Further, she said, gaybashings often happen in gay-friendly neighbourhoods such as Church St in Toronto or Davie St in Vancouver.

And, she continued, there is often a lack of provocation and then extreme or disproportionate violence.

She said all those factors are present in Kandola’s case.

As such, it merits a hate crime designation, she argued.

Markovitz characterized the case as a confrontation with Smith and the subsequent assault as “a senseless, juvenile, drunken, idiotic moment.”

“Does he regret it? Of course he does,” Markovitz said.

He said Kandola and his family have been embarrassed and ashamed by the incident.

Nearing said the attack has left Smith with emotional scars. “He continues to suffer some psychological and emotional impact.”

“It doesn’t make me feel that comfortable to show public displays of affection,” Smith said outside court.

While Groves set sentencing for April 30, some of his comments made it clear he wasn’t buying all of Markovitz’s arguments.

When Markovitz argued it wasn’t a hate crime because there was no further violence after Smith fell, Groves interjected.

“Couldn’t that be explained by the fact he was lying on the ground?” Groves asked.

Markovitz also suggested the actions and the words in the situation should not be taken together.

“Words and actions should be seen as mutually exclusive,” Markovitz said. “It was not as if the words were coupled with the striking at that moment.”

Groves again interjected.

“There are words here said just before and after.

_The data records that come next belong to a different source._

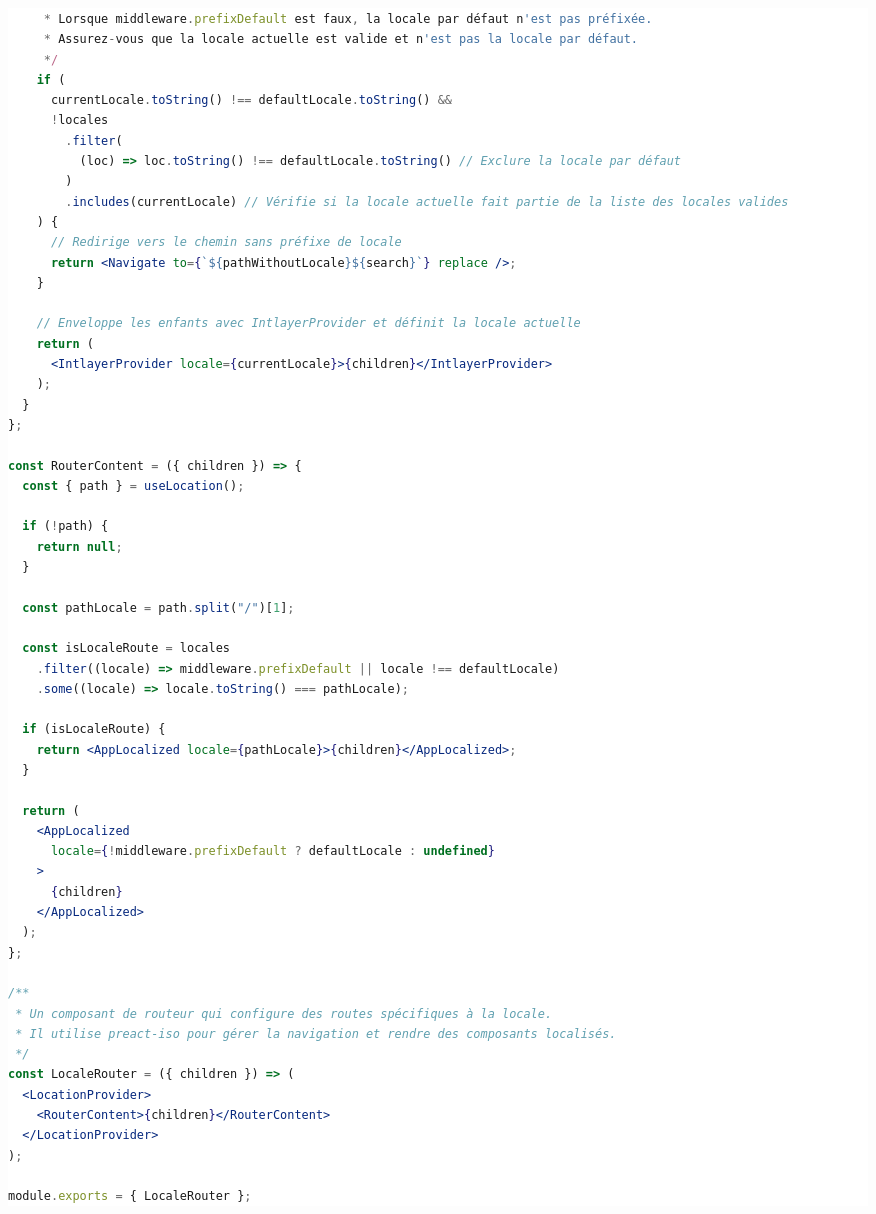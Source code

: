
 ```jsx fileName="src/components/LocaleRouter.cjsx" codeFormat="commonjs"
     * Lorsque middleware.prefixDefault est faux, la locale par défaut n'est pas préfixée.
     * Assurez-vous que la locale actuelle est valide et n'est pas la locale par défaut.
     */
    if (
      currentLocale.toString() !== defaultLocale.toString() &&
      !locales
        .filter(
          (loc) => loc.toString() !== defaultLocale.toString() // Exclure la locale par défaut
        )
        .includes(currentLocale) // Vérifie si la locale actuelle fait partie de la liste des locales valides
    ) {
      // Redirige vers le chemin sans préfixe de locale
      return <Navigate to={`${pathWithoutLocale}${search}`} replace />;
    }

    // Enveloppe les enfants avec IntlayerProvider et définit la locale actuelle
    return (
      <IntlayerProvider locale={currentLocale}>{children}</IntlayerProvider>
    );
  }
};

const RouterContent = ({ children }) => {
  const { path } = useLocation();

  if (!path) {
    return null;
  }

  const pathLocale = path.split("/")[1];

  const isLocaleRoute = locales
    .filter((locale) => middleware.prefixDefault || locale !== defaultLocale)
    .some((locale) => locale.toString() === pathLocale);

  if (isLocaleRoute) {
    return <AppLocalized locale={pathLocale}>{children}</AppLocalized>;
  }

  return (
    <AppLocalized
      locale={!middleware.prefixDefault ? defaultLocale : undefined}
    >
      {children}
    </AppLocalized>
  );
};

/**
 * Un composant de routeur qui configure des routes spécifiques à la locale.
 * Il utilise preact-iso pour gérer la navigation et rendre des composants localisés.
 */
const LocaleRouter = ({ children }) => (
  <LocationProvider>
    <RouterContent>{children}</RouterContent>
  </LocationProvider>
);

module.exports = { LocaleRouter };
```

How can I go through the mental gymnastics of ignoring the words said immediately before and immediately after?” he asked Markovitz.

Nearing stressed that Kandola has shown little remorse for his actions.

Groves asked Kandola if he had anything he wanted to say before court was adjourned.

“I apologize,” Kandola said, without turning to face Smith. “I will write a letter if he wants that done.”

Smith said he doubted the sincerity of Kandola’s words.

“I think it’s a joke, really,” he said. “It was a hate crime for sure.”